Task goal
The required copy runs from the first line of the material through the line containing "it can store", exactly as written and without pictures.
——————————
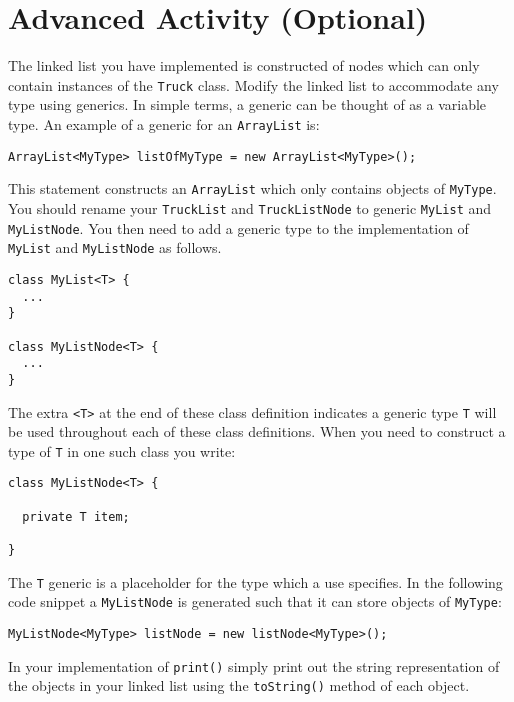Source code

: \documentclass[12pt]{scrartcl}
\begin{document}
\section*{Advanced Activity (Optional)}

The linked list you have implemented is constructed of nodes which 
can only contain instances of the \texttt{Truck} class. 
Modify the linked list to accommodate any type using generics. In 
simple terms, a generic can be thought of as a variable type. An 
example of a generic for an \texttt{ArrayList} is:

\texttt{ArrayList<MyType> listOfMyType = new ArrayList<MyType>();}

This statement constructs an \texttt{ArrayList} which 
only contains objects of \texttt{MyType}. You should 
rename your \texttt{TruckList} and \texttt{TruckListNode} 
to generic \texttt{MyList} and \texttt{MyListNode}.  
You then need to add a generic type to the implementation of 
\texttt{MyList} and \texttt{MyListNode} as follows.

\begin{verbatim}
class MyList<T> { 
  ... 
}

class MyListNode<T> { 
  ... 
}
\end{verbatim}

The extra \texttt{<T>} at the end of these class definition 
indicates a generic type \texttt{T} will be used throughout 
each of these class definitions. When you need to construct a type of 
\texttt{T} in one such class you write:

\begin{verbatim}
class MyListNode<T> {

  private T item;

}
\end{verbatim}

The \texttt{T} generic is a placeholder for the type which 
a use specifies. In the following code snippet a 
\texttt{MyListNode} is generated such that it can store 
objects of \texttt{MyType}:

\texttt{MyListNode<MyType> listNode = new listNode<MyType>();}

In your implementation of \texttt{print()} simply print 
out the string representation of the objects in your linked list 
using the \texttt{toString()} method of each object.
\end{document}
——————————
Answer to the exercise
Source code

: \documentclass[12pt]{scrartcl}
\begin{document}
\section*{Advanced Activity (Optional)}

The linked list you have implemented is constructed of nodes which 
can only contain instances of the \texttt{Truck} class. 
Modify the linked list to accommodate any type using generics. In 
simple terms, a generic can be thought of as a variable type. An 
example of a generic for an \texttt{ArrayList} is:

\texttt{ArrayList<MyType> listOfMyType = new ArrayList<MyType>();}

This statement constructs an \texttt{ArrayList} which 
only contains objects of \texttt{MyType}. You should 
rename your \texttt{TruckList} and \texttt{TruckListNode} 
to generic \texttt{MyList} and \texttt{MyListNode}.  
You then need to add a generic type to the implementation of 
\texttt{MyList} and \texttt{MyListNode} as follows.

\begin{verbatim}
class MyList<T> { 
  ... 
}

class MyListNode<T> { 
  ... 
}
\end{verbatim}

The extra \texttt{<T>} at the end of these class definition 
indicates a generic type \texttt{T} will be used throughout 
each of these class definitions. When you need to construct a type of 
\texttt{T} in one such class you write:

\begin{verbatim}
class MyListNode<T> {

  private T item;

}
\end{verbatim}

The \texttt{T} generic is a placeholder for the type which 
a use specifies. In the following code snippet a 
\texttt{MyListNode} is generated such that it can store 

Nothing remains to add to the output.